- Task prompt
Collect all lines below with the string "section".

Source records
________________________________________

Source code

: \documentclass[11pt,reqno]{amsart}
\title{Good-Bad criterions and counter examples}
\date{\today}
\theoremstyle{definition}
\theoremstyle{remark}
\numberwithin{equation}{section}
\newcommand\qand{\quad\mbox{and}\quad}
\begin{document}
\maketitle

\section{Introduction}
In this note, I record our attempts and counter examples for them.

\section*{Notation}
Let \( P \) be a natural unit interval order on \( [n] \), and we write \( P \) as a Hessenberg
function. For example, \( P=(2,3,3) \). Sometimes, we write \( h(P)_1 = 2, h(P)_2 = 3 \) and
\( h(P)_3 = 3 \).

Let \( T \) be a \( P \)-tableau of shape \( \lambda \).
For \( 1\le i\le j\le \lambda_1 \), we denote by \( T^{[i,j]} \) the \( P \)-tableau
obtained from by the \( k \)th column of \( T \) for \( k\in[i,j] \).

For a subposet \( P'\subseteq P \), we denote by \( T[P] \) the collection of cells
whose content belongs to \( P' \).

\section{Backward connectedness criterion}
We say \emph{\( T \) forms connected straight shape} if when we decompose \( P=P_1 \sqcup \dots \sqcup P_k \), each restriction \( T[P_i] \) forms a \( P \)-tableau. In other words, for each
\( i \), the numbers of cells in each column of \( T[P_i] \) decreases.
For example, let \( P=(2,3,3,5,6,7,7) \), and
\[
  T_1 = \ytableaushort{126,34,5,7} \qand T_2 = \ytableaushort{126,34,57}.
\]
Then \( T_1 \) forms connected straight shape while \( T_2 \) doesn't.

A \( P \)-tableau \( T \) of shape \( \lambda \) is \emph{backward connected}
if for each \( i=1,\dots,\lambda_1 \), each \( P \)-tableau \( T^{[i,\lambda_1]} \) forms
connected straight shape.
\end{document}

________________________________________

- Task solution
\numberwithin{equation}{section}
\section{Introduction}
\section*{Notation}
\section{Backward connectedness criterion}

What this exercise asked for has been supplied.